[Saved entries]
- - - - -

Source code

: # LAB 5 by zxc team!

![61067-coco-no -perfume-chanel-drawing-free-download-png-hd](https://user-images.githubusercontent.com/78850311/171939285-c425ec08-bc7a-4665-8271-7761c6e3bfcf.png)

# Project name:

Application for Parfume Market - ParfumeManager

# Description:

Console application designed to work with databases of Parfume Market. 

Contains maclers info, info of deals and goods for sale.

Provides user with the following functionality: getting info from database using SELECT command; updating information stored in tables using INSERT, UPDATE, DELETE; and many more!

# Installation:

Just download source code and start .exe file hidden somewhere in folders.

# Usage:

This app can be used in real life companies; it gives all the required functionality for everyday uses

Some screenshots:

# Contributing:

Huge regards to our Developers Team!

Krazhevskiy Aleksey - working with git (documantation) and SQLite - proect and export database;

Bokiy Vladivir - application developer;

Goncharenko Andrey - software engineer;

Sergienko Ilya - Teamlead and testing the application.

- - - - -

*Prompt*
Nothing in the records may be left out; copy them all exactly.

*Answer*
Source code

: # LAB 5 by zxc team!

![61067-coco-no -perfume-chanel-drawing-free-download-png-hd](https://user-images.githubusercontent.com/78850311/171939285-c425ec08-bc7a-4665-8271-7761c6e3bfcf.png)

# Project name:

Application for Parfume Market - ParfumeManager

# Description:

Console application designed to work with databases of Parfume Market. 

Contains maclers info, info of deals and goods for sale.

Provides user with the following functionality: getting info from database using SELECT command; updating information stored in tables using INSERT, UPDATE, DELETE; and many more!

# Installation:

Just download source code and start .exe file hidden somewhere in folders.

# Usage:

This app can be used in real life companies; it gives all the required functionality for everyday uses

Some screenshots:

# Contributing:

Huge regards to our Developers Team!

Krazhevskiy Aleksey - working with git (documantation) and SQLite - proect and export database;

Bokiy Vladivir - application developer;

Goncharenko Andrey - software engineer;

Sergienko Ilya - Teamlead and testing the application.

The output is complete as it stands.